The data:
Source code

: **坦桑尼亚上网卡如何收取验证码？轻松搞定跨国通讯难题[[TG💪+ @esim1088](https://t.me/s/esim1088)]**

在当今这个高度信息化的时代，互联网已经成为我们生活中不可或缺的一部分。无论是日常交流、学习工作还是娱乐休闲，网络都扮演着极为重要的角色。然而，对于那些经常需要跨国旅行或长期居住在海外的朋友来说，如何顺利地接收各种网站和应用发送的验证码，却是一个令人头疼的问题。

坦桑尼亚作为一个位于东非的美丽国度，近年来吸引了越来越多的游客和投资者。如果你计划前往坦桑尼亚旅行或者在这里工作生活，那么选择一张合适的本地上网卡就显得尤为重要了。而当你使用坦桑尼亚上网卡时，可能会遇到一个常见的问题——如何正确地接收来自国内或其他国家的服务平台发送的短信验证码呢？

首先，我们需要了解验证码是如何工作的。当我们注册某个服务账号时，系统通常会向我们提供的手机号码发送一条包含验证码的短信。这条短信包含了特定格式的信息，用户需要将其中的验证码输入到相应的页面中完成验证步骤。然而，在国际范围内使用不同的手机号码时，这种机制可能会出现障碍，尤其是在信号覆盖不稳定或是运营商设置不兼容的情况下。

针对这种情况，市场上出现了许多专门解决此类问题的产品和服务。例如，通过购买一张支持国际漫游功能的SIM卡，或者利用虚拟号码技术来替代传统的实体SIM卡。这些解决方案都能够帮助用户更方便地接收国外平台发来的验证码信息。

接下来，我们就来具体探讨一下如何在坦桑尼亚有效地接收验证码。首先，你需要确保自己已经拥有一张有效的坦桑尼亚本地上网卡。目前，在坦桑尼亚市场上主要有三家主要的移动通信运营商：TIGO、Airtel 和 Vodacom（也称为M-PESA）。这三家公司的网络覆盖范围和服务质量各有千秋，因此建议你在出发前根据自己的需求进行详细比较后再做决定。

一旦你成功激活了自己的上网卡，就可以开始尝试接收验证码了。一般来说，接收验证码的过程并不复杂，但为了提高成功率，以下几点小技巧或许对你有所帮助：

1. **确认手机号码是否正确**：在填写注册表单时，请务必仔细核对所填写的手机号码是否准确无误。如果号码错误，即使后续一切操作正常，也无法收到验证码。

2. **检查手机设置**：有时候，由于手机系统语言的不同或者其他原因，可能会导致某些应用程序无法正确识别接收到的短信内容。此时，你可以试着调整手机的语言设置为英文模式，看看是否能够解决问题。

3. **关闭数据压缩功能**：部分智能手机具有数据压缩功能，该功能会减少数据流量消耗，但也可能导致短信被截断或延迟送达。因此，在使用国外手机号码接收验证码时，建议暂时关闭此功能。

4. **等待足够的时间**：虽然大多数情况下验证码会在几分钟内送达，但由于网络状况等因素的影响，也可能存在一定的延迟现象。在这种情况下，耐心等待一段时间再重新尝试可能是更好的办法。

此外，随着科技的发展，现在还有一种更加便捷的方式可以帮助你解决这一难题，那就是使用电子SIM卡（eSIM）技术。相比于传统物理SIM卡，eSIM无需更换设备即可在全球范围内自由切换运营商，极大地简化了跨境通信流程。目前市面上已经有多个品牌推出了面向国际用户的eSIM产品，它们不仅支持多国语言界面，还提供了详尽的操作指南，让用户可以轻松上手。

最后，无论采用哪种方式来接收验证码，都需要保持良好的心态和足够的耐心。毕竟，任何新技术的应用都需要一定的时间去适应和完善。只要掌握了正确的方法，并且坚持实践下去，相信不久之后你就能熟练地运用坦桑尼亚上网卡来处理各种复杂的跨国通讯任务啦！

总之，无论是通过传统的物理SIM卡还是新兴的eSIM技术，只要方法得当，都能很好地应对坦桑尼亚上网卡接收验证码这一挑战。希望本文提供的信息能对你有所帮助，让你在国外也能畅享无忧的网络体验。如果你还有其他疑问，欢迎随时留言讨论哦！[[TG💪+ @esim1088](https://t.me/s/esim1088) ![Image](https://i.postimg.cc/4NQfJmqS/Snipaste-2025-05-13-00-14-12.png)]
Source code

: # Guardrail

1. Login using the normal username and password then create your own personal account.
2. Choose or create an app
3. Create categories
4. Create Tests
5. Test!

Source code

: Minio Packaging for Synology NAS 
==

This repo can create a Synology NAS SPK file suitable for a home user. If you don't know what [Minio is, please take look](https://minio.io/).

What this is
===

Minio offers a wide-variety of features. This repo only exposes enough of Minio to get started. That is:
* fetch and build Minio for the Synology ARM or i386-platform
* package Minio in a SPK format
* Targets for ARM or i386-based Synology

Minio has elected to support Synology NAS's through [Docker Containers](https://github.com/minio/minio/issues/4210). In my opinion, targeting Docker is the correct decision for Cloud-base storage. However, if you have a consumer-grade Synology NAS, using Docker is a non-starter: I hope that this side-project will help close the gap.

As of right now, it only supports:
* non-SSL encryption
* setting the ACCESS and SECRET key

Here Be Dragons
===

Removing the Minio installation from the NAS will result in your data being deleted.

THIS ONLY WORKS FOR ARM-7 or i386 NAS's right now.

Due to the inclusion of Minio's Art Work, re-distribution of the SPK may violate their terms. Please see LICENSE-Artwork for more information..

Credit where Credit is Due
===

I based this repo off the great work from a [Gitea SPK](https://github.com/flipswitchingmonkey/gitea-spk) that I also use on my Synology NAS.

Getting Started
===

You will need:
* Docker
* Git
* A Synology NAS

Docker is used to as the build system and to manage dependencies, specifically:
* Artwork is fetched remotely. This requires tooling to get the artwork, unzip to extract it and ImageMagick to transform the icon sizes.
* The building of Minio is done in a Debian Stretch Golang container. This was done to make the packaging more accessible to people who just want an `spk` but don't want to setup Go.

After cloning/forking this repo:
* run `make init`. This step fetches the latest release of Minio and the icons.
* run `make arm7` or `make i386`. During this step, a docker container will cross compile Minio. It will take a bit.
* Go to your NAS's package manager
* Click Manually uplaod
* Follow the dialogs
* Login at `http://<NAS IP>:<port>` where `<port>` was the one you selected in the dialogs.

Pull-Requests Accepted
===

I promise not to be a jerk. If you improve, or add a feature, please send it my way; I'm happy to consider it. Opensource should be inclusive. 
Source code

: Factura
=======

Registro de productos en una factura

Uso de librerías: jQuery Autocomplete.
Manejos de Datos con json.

Problem to work on: Given the records above, return exactly the lines starting at the line containing "2. Choose or create an app" and ending at the line containing "or i386-based Synology", including both.

Written response:
2. Choose or create an app
3. Create categories
4. Create Tests
5. Test!

Source code

: Minio Packaging for Synology NAS 
==

This repo can create a Synology NAS SPK file suitable for a home user. If you don't know what [Minio is, please take look](https://minio.io/).

What this is
===

Minio offers a wide-variety of features. This repo only exposes enough of Minio to get started. That is:
* fetch and build Minio for the Synology ARM or i386-platform
* package Minio in a SPK format
* Targets for ARM or i386-based Synology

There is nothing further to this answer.